A kind of 2. phonetics transfer method as claimed in claim 1, it is characterised in that:
In step sl, the source of sound and the phonetic feature of target sound extract from voice data.
3. a kind of phonetics transfer method as claimed in claim 1, it is characterised in that step S1 is specifically carried out as follows:
S1.1:Fundamental frequency information f0, aperiodic component ap are extracted from the voice data to prestore respectively using STRAIGHT models, is put down
Sliding power spectrum parameters sp;
S1.2:Using SPTK instrument dimensionality reductions, smooth power spectrum parameter sp is converted into broad sense Mel-cepstrum mgc, obtains sound
Source phonetic matrix X and target sound phonetic matrix Y.

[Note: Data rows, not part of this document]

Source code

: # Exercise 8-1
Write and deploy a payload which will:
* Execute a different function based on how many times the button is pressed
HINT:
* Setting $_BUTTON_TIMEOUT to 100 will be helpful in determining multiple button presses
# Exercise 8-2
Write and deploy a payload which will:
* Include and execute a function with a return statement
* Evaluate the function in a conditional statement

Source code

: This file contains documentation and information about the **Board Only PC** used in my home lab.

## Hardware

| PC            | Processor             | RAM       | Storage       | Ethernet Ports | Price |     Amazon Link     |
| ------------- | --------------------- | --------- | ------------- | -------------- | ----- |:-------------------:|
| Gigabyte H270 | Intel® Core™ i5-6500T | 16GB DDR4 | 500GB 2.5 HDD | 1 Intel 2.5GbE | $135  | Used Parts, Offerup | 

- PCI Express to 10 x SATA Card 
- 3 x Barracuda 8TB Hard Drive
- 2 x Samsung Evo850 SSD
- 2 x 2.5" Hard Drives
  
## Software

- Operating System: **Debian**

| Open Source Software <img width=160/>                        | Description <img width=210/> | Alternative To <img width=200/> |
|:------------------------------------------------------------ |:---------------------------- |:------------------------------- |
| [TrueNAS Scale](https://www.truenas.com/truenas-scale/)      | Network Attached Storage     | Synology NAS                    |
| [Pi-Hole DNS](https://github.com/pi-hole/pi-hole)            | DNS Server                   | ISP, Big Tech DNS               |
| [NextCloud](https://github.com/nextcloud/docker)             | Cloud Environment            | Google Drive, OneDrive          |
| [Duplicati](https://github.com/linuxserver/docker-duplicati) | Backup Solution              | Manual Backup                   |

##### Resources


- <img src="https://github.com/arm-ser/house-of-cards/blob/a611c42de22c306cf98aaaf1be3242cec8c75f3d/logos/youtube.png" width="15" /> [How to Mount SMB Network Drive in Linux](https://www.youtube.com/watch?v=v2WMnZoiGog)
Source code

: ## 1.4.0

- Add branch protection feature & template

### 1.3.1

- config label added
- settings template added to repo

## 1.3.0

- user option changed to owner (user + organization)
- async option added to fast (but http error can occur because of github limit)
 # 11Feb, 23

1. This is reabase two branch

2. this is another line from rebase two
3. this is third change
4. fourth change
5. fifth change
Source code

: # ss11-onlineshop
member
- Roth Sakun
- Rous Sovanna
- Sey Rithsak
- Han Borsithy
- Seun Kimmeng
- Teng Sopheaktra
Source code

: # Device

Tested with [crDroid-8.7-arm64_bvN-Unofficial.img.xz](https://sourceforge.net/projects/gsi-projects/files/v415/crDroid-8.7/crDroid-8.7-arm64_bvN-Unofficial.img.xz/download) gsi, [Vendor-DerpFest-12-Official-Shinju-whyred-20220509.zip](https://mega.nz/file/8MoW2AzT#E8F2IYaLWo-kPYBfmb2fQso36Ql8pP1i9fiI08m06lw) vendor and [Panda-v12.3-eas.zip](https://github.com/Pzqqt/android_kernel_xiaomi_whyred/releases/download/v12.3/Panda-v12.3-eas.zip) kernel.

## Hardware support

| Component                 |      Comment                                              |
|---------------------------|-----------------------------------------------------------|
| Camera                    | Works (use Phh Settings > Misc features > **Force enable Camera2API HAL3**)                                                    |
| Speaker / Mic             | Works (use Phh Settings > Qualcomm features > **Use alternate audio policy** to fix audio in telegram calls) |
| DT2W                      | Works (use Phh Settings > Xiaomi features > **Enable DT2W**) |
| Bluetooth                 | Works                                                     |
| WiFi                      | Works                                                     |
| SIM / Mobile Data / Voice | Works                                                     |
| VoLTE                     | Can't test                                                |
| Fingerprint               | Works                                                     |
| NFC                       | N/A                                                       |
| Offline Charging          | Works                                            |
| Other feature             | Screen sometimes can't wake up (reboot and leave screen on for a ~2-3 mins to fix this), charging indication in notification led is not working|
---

4. a kind of phonetics transfer method as claimed in claim 3, it is characterised in that in step S1.1, prestore source of sound and mesh
Mark with phonetic symbols number, content identical voice data.
5. a kind of phonetics transfer method as described in claim 3 or 4, it is characterised in that step S2 is specific real as follows
It is existing:
Two matrixes for differing length with dynamic time algorithm are changed into isometric x, y, and are a square by two matrixes joint
Battle array z.
6. a kind of phonetics transfer method as claimed in claim 5, it is characterised in that step S3 is realized by following steps:
S3.1:Gauss hybrid models are initialized by matrix z;
S3.2:The Gauss model after initialization is calculated with the expectation-maximization algorithm of gauss hybrid models.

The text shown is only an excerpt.